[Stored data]
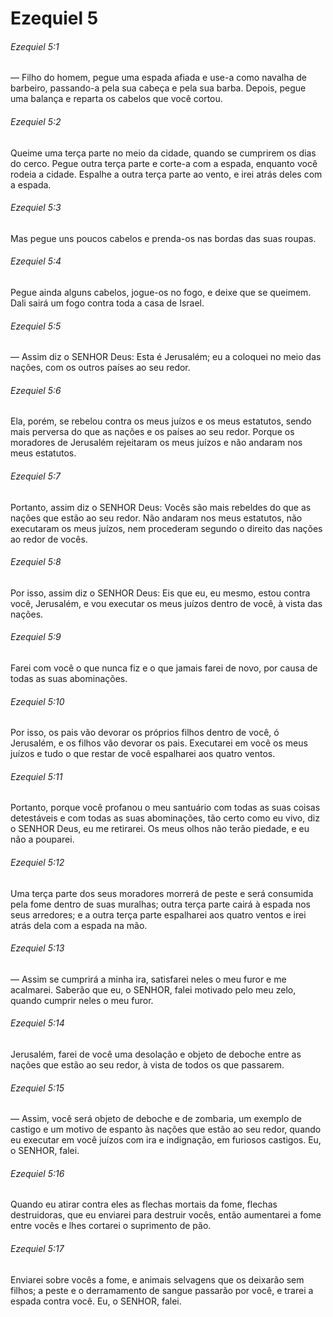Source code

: # Ezequiel 5

###### Ezequiel 5:1

— Filho do homem, pegue uma espada afiada e use-a como navalha de barbeiro, passando-a pela sua cabeça e pela sua barba. Depois, pegue uma balança e reparta os cabelos que você cortou.

###### Ezequiel 5:2

Queime uma terça parte no meio da cidade, quando se cumprirem os dias do cerco. Pegue outra terça parte e corte-a com a espada, enquanto você rodeia a cidade. Espalhe a outra terça parte ao vento, e irei atrás deles com a espada.

###### Ezequiel 5:3

Mas pegue uns poucos cabelos e prenda-os nas bordas das suas roupas.

###### Ezequiel 5:4

Pegue ainda alguns cabelos, jogue-os no fogo, e deixe que se queimem. Dali sairá um fogo contra toda a casa de Israel.

###### Ezequiel 5:5

— Assim diz o SENHOR Deus: Esta é Jerusalém; eu a coloquei no meio das nações, com os outros países ao seu redor.

###### Ezequiel 5:6

Ela, porém, se rebelou contra os meus juízos e os meus estatutos, sendo mais perversa do que as nações e os países ao seu redor. Porque os moradores de Jerusalém rejeitaram os meus juízos e não andaram nos meus estatutos.

###### Ezequiel 5:7

Portanto, assim diz o SENHOR Deus: Vocês são mais rebeldes do que as nações que estão ao seu redor. Não andaram nos meus estatutos, não executaram os meus juízos, nem procederam segundo o direito das nações ao redor de vocês.

###### Ezequiel 5:8

Por isso, assim diz o SENHOR Deus: Eis que eu, eu mesmo, estou contra você, Jerusalém, e vou executar os meus juízos dentro de você, à vista das nações.

###### Ezequiel 5:9

Farei com você o que nunca fiz e o que jamais farei de novo, por causa de todas as suas abominações.

###### Ezequiel 5:10

Por isso, os pais vão devorar os próprios filhos dentro de você, ó Jerusalém, e os filhos vão devorar os pais. Executarei em você os meus juízos e tudo o que restar de você espalharei aos quatro ventos.

###### Ezequiel 5:11

Portanto, porque você profanou o meu santuário com todas as suas coisas detestáveis e com todas as suas abominações, tão certo como eu vivo, diz o SENHOR Deus, eu me retirarei. Os meus olhos não terão piedade, e eu não a pouparei.

###### Ezequiel 5:12

Uma terça parte dos seus moradores morrerá de peste e será consumida pela fome dentro de suas muralhas; outra terça parte cairá à espada nos seus arredores; e a outra terça parte espalharei aos quatro ventos e irei atrás dela com a espada na mão.

###### Ezequiel 5:13

— Assim se cumprirá a minha ira, satisfarei neles o meu furor e me acalmarei. Saberão que eu, o SENHOR, falei motivado pelo meu zelo, quando cumprir neles o meu furor.

###### Ezequiel 5:14

Jerusalém, farei de você uma desolação e objeto de deboche entre as nações que estão ao seu redor, à vista de todos os que passarem.

###### Ezequiel 5:15

— Assim, você será objeto de deboche e de zombaria, um exemplo de castigo e um motivo de espanto às nações que estão ao seu redor, quando eu executar em você juízos com ira e indignação, em furiosos castigos. Eu, o SENHOR, falei.

###### Ezequiel 5:16

Quando eu atirar contra eles as flechas mortais da fome, flechas destruidoras, que eu enviarei para destruir vocês, então aumentarei a fome entre vocês e lhes cortarei o suprimento de pão.

###### Ezequiel 5:17

Enviarei sobre vocês a fome, e animais selvagens que os deixarão sem filhos; a peste e o derramamento de sangue passarão por você, e trarei a espada contra você. Eu, o SENHOR, falei.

WHAT IS EXPECTED: When you reach the line holding "###### Ezequiel 5:8" in the records above, begin reproducing exactly, stop after the line holding "###### Ezequiel 5:11", and output nothing else.

WRITTEN ANSWER:
###### Ezequiel 5:8

Por isso, assim diz o SENHOR Deus: Eis que eu, eu mesmo, estou contra você, Jerusalém, e vou executar os meus juízos dentro de você, à vista das nações.

###### Ezequiel 5:9

Farei com você o que nunca fiz e o que jamais farei de novo, por causa de todas as suas abominações.

###### Ezequiel 5:10

Por isso, os pais vão devorar os próprios filhos dentro de você, ó Jerusalém, e os filhos vão devorar os pais. Executarei em você os meus juízos e tudo o que restar de você espalharei aos quatro ventos.

###### Ezequiel 5:11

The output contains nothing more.